**Work item:** Character for character, transcribe the entries below, minus the images.
Task data: Begin
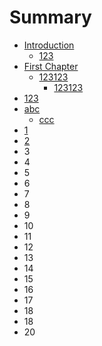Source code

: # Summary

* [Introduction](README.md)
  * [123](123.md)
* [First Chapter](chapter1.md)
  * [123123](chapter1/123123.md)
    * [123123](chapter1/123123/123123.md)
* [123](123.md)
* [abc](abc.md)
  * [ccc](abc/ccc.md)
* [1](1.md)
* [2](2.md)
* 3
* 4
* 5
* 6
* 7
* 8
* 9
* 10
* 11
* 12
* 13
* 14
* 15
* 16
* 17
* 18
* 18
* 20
Task data: End
**Task output:**
Source code

: # Summary

* [Introduction](README.md)
  * [123](123.md)
* [First Chapter](chapter1.md)
  * [123123](chapter1/123123.md)
    * [123123](chapter1/123123/123123.md)
* [123](123.md)
* [abc](abc.md)
  * [ccc](abc/ccc.md)
* [1](1.md)
* [2](2.md)
* 3
* 4
* 5
* 6
* 7
* 8
* 9
* 10
* 11
* 12
* 13
* 14
* 15
* 16
* 17
* 18
* 18
* 20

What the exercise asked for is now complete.